48. The Cardinal Dioptic Orientations (in terms of which the other orientations could be located in a Universe of Orientations) are the following:

(a) 'natural orientations:

(i)     environment;

(ii) inner urges.

(iii) residues of previous encounters (mores);

 

(b) attempts to transcend 'natural' orientations:

(iv) assimilation of inner urges to environment;

(v) assimilation of environment to inner urges.

 

49. Each of the five cardinal dioptic orientations can be characterized in respect of the following :

(a)  What is the cardinal principle of Order?

(Order can release of bind Freedom.)

(b)  What is the cardinal principle of Freedom?

(Freedom can create or destroy Order.)

(c)  What is the cardinal social order?

(d)  What is the cardinal behaviour prototype?

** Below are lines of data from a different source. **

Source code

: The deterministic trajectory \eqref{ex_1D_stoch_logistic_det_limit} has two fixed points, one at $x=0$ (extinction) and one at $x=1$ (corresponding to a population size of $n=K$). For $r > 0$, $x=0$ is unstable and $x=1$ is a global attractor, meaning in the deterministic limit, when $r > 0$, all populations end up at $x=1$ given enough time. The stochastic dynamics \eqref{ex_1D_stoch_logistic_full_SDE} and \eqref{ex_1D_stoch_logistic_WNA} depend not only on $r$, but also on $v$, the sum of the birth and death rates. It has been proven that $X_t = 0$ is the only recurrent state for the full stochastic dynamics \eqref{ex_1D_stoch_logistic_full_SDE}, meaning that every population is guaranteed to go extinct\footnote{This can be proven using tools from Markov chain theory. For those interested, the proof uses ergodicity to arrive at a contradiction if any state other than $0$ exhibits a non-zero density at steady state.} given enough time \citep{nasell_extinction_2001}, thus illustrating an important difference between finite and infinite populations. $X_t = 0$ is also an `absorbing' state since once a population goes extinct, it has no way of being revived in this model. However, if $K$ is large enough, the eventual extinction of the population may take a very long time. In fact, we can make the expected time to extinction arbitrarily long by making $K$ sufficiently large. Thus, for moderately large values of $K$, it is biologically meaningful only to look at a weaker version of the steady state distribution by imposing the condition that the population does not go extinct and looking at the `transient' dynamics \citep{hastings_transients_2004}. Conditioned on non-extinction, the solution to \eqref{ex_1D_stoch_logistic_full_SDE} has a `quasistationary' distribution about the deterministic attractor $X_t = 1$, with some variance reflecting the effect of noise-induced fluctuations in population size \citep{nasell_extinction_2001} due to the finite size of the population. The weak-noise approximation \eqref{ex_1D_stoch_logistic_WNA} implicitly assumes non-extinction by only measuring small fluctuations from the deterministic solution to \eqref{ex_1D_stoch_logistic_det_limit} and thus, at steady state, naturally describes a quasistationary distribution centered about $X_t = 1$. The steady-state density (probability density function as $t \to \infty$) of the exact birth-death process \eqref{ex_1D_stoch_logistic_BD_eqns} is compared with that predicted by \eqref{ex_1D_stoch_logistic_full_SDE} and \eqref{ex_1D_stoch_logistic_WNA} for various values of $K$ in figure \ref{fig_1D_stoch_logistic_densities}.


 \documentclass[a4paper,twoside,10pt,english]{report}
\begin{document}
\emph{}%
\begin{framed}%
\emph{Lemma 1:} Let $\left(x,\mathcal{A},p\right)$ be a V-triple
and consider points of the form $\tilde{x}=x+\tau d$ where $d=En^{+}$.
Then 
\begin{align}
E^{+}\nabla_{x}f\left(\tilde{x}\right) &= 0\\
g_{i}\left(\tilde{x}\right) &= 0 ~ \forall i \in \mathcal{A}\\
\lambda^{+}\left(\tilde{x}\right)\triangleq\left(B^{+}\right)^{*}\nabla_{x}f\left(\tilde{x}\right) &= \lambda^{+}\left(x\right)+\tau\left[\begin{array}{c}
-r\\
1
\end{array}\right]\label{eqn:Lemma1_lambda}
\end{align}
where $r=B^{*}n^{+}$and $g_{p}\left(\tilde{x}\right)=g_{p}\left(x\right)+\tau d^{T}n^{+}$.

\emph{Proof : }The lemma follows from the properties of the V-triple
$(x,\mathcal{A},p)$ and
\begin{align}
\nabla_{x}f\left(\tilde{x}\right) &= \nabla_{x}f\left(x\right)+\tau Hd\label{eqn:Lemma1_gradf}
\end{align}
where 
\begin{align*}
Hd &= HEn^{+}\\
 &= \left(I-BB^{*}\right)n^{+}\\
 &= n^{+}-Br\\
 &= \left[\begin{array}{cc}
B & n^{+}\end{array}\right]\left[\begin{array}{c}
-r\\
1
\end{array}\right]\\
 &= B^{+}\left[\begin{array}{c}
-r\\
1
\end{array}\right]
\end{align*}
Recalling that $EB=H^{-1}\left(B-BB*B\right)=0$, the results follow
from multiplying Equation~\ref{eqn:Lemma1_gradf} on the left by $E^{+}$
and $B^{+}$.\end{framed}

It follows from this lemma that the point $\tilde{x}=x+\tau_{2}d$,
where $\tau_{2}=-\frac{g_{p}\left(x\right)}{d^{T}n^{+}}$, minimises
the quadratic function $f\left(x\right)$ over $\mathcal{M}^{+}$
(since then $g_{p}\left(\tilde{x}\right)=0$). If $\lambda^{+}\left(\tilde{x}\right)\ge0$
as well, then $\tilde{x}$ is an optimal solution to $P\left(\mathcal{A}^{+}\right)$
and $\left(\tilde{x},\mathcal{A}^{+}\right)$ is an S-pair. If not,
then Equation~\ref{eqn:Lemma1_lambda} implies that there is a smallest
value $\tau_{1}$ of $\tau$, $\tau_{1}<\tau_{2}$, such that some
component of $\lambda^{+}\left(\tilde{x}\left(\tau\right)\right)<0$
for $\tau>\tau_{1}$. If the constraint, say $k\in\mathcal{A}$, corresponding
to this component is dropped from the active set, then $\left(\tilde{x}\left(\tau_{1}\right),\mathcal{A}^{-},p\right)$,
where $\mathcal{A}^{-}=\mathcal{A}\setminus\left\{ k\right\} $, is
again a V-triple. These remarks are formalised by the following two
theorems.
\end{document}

(e) What are some popular labels available in the modern Western civilization? In the ancient Indian civilization?

 

 

50.   

(a) (i)    environment binds; objectivity principle

(ii)         environment releases; opportunity principle

(iii)        Open Society : Urban: Policies

(iv)       Adult: Ego: Experience

(v)         Realism; Artha; Rājasa

 

(b)  (i)     inner urges bind: creativity principle

(ii)          inner urges release : spontaneity principle

(iii)         Open Society : Pastoral : Licences

(iv)        Child: Id : Innocence

(v)          Romanticism; Kāma; Tāmas

(c)  (i)      mores bind: righteousness principle

(ii)       mores release: security principle

(iii)         Closed Society : Rural : Rituals

(iv)        Parent : Super-Ego : Authority

(v)          Medievalism; Grihastha-Darma; Sāttvika

(d)   (i)     maturity principle

(ii)          critical detachment principle

(iii)         Closed Society : Urban : Laws

(iv)        Adult-Parent : the Authority after Experience

(v)          Classicism; Nāgara-Dharma; Rājasa

(e)    (i)      involvement

(ii)          agony and ecstasy

(iii)         circle of love

(iv)        Adult-Child : the Innocence after Experience

(v)          Mysticism : Moksa; Sāttvika

 

            Obviously this sketch (44-50) is the merest beginning.  If the first part of this paper is regarded as an expansion of 47 (a), one can gauge how much remains to be done in respect of Gnosis, Aesthesis, Praxis, Poesis, Cathexis, and Diopsis even to offer anything like the prolegomena to the understanding of cultures.

 

10.2.2 The underlying conceptions of human culture

 

What I  propose to do here instead is to indicate why I consider this way of looking at culture more fruitful.  To begin with, I wish to register here certain dissatisfactions:

(1)  I am broadly in sympathy with Kroeber's (1949) doctrine of culture as the superorganic and our of sympathy with assimilating the cultural to the social.  Towards the end of the first section of this paper I have said that I have not taken a position on the question whether the apparatus of categories is individually acquired and socially ratified or socially acquired and individually ratified or both or neither (being largely innate).  I fell that the study of culture should not be cast in a mould that prejudges the issue one way or the other.  (A similar prejudging is to be seen in saying social sciences when one means human sciences.)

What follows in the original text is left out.